It turned out that there were only four constituencies where Labour may have been punished for its attitude to antisemitism and all four are home to significant Jewish populations. Although they are exactly the kinds of constituencies that Labour won from the Tories in this election, and while the vote was very close in all four, the swing to Labour was lower than in comparable London constituencies. Antisemitism did not seem to be an issue anywhere else. As I watched the TV coverage through the night of the election, flicking from channel to channel, I did not see antisemitism being mentioned at all.
Activists who have been analysing and opposing left antisemitism throughout its twenty-first century renaissance feel exasperated and afraid, as does much of the Jewish community. How could the electorate still not know, or care?
Some respond that the millions who are excited about Corbyn’s radical and socialist agenda simply do not know about the dark side of his politics. It is said that that the little Stalinist bloc around Corbyn will be made insignificant by the influx of fresh and young activists, infused with anger, energy and hope; it is said that the antisemitism and common cause with totalitarian movements will be swept away by this new movement.
So if it is true that Corbyn voters do not know, and it is not the case that they do not want to know, what follows?

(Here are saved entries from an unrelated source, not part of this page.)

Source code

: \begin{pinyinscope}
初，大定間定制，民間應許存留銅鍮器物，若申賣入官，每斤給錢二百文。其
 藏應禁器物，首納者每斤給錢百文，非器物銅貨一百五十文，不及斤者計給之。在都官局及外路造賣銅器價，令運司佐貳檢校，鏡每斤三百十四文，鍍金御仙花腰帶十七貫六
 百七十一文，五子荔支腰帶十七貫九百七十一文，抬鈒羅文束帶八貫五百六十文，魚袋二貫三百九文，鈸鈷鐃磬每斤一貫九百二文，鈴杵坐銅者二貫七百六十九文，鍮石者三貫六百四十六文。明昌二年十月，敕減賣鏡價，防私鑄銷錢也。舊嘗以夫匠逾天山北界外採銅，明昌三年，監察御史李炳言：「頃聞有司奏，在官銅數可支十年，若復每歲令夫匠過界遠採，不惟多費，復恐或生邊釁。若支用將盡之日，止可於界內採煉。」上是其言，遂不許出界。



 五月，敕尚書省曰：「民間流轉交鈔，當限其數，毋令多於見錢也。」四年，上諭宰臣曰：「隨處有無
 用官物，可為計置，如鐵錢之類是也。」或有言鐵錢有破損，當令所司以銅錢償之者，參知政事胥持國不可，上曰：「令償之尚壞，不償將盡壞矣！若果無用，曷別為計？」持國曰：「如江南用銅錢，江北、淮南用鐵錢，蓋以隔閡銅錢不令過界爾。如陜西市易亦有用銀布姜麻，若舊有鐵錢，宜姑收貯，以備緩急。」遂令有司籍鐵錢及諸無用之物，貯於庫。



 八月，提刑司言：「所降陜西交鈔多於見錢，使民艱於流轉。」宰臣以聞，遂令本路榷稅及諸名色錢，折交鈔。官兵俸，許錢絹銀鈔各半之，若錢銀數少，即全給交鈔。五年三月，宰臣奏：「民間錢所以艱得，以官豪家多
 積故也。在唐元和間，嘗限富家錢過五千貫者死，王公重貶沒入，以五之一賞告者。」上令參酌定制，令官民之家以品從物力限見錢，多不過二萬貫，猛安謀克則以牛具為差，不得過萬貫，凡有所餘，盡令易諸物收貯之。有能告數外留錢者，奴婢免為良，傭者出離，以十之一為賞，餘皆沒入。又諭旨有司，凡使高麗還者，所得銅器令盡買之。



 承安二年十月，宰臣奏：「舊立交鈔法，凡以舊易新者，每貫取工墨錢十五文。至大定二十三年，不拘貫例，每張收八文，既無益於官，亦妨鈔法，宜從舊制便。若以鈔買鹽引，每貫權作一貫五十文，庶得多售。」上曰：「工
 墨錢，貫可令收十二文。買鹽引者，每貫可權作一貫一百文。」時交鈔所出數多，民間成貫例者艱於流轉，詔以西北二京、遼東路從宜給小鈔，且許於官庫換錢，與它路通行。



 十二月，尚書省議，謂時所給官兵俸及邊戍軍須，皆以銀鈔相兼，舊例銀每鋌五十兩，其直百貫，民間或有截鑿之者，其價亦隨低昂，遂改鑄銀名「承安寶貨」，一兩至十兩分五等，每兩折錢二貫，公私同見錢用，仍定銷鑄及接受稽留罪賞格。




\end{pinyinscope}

How do voters know about things? They know via layers of journalists, activists, intellectuals, researchers and people in public life. Increasingly, these layers are much more organic and diffuse than they used to be, consisting of gradations of smaller opinion-formers all over social media. If the voters do not know about the issue of Corbyn and antisemitism, then it is because each of these layers have not communicated their alarm and their knowledge to those who rely on them for information and for understanding. Of course if Corbyn had a career-long association with anti-black racists or with misogynist movements, first he would never have become leader of the Labour Party; second, everybody would know about it. That is, assuming that the racist or misogynist movements were not regarded as ‘anti-imperialist’.
But contemporary antisemitism comes packaged with its own self-inoculation. Many people at every opinion-forming level have learnt to mis-recognize talk about left wing antisemitism as smears and as lies. They don’t repeat the knowledge and they don’t believe what they hear.

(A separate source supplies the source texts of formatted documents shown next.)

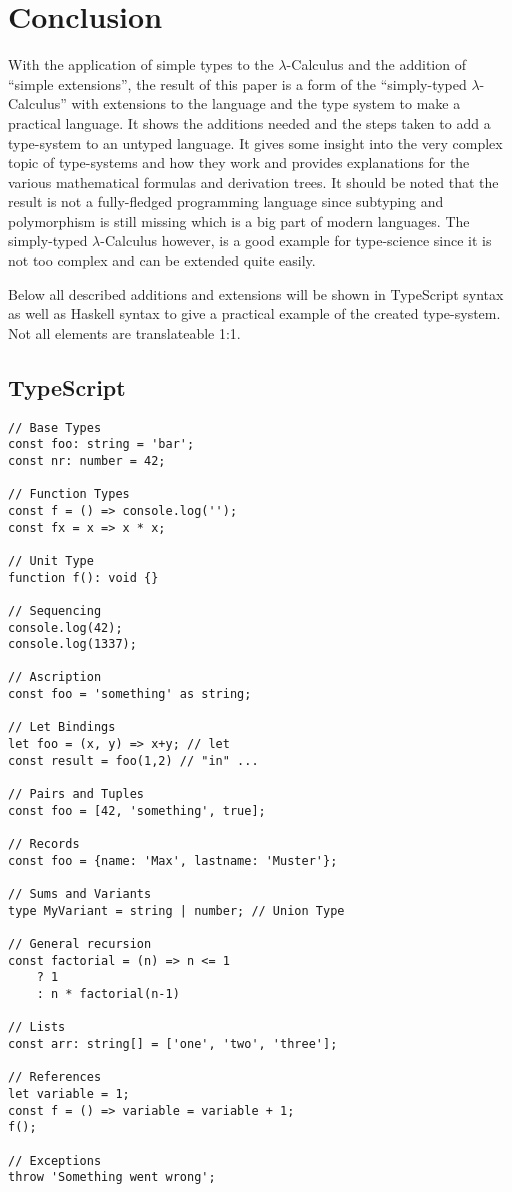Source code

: \section{Conclusion}

With the application of simple types to the $\lambda$-Calculus
and the addition of ``simple extensions'', the result of this paper
is a form of the ``simply-typed $\lambda$-Calculus'' with extensions to
the language and the type system to make a practical language. It shows
the additions needed and the steps taken to add a type-system to an
untyped language. It gives some insight into the very complex topic
of type-systems and how they work and provides explanations for the
various mathematical formulas and derivation trees. It should be
noted that the result is not a fully-fledged programming language since
subtyping and polymorphism is still missing which is a big part of
modern languages. The simply-typed $\lambda$-Calculus however, is
a good example for type-science since it is not too complex and
can be extended quite easily.

Below all described additions and extensions will be shown in
TypeScript syntax as well as Haskell syntax to give a practical
example of the created type-system. Not all elements are
translateable 1:1.

\subsection*{TypeScript}

\begin{verbatim}
// Base Types
const foo: string = 'bar';
const nr: number = 42;

// Function Types
const f = () => console.log('');
const fx = x => x * x;

// Unit Type
function f(): void {}

// Sequencing
console.log(42);
console.log(1337);

// Ascription
const foo = 'something' as string;

// Let Bindings
let foo = (x, y) => x+y; // let
const result = foo(1,2) // "in" ...

// Pairs and Tuples
const foo = [42, 'something', true];

// Records
const foo = {name: 'Max', lastname: 'Muster'};

// Sums and Variants
type MyVariant = string | number; // Union Type

// General recursion
const factorial = (n) => n <= 1
    ? 1
    : n * factorial(n-1)

// Lists
const arr: string[] = ['one', 'two', 'three'];

// References
let variable = 1;
const f = () => variable = variable + 1;
f();

// Exceptions
throw 'Something went wrong';
\end{verbatim}

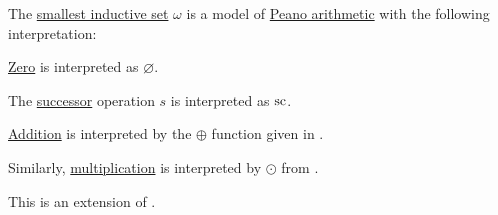 \begin{theorem}\label{thm:omega_is_model_of_pa}
  The \hyperref[thm:smallest_inductive_set_existence]{smallest inductive set} \( \omega \) is a model of \hyperref[def:peano_arithmetic]{Peano arithmetic} with the following interpretation:
  \begin{thmenum}
     \hyperref[def:peano_arithmetic/zero]{Zero} is interpreted as \( \varnothing \).

     The \hyperref[def:peano_arithmetic/succ]{successor} operation \( s \) is interpreted as \( \op{sc} \).

     \hyperref[def:peano_arithmetic/plus]{Addition} is interpreted by the \( \oplus \) function given in .

     Similarly, \hyperref[def:peano_arithmetic/mult]{multiplication} is interpreted by \( \odot \) from .
  \end{thmenum}
\end{theorem}
\begin{comments}
  \item This is an extension of .
\end{comments}

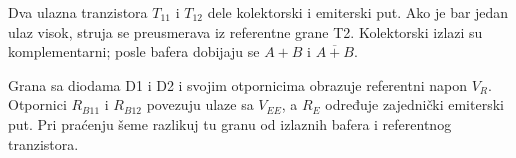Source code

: Dva ulazna tranzistora $T_{11}$ i $T_{12}$ dele kolektorski i emiterski put. Ako je bar jedan ulaz visok, struja se preusmerava iz referentne grane T2. Kolektorski izlazi su komplementarni; posle bafera dobijaju se $A+B$ i $\overline{A+B}$.

Grana sa diodama D1 i D2 i svojim otpornicima obrazuje referentni napon $V_R$. Otpornici $R_{B11}$ i $R_{B12}$ povezuju ulaze sa $V_{EE}$, a $R_E$ određuje zajednički emiterski put. Pri praćenju šeme razlikuj tu granu od izlaznih bafera i referentnog tranzistora.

Instead of the fresh and energetic influx extinguishing the old antisemitic core, the worry is that the cadres of antizionist activists within the existing movement will socialize the new young people into the exiting culture, that activists will quickly be educated to understand that the issues of Israel and antisemitism are important signifiers of the boundaries of the community of the good, and that tolerance of antisemitism will play the role of an initiation rite for the new society.
It is difficult to tell how many people are attracted to the movement in spite of the antisemitism and totalitarian thinking and how many are attracted because of it. There is a need for empirical quantitative research on this question.
Corbyn, no less than Brexit, is also a cypher, a blank populist canvas onto which everybody is free to paint their own fantasy.
Many Brexit supporters in the old Labour heartlands abandoned their flirtation with the UK Independence Party and came back to Labour. But many London ‘remainers’ also voted Labour. People who opposed the notorious Tory policy of subjecting disabled social security claimants to ‘Work Capability Assessments’ voted for Corbyn. People who felt that the National Health Service was being starved of money voted for Corbyn. People who could not or who did not want to help pay for their children to go to university voted for Corbyn. People who worked hard but still could not afford decent housing voted for him. People who blamed British foreign policy for terrorism and people who imagined that if we were nicer, the terrorists would leave us alone; people who admired Hamas, the IRA, Hezbollah, Chavez, Castro and Putin voted for Corbyn as did people who blamed bankers, the Rothchilds and the ‘Davosocracy’ for all our problems. People who liked Corbyns refusal to step into line voted for him. People who hated Corbyn but liked Labour voted for him. People who hated Labour but liked Corbyn voted for him.
In this election the choice was between the immediate implementation of Brexit by a Tory government committed to the politics of austerity on the one hand, and the Jeremy Corbyn cypher on the other. The electorate was split – as though reluctant to commit to either.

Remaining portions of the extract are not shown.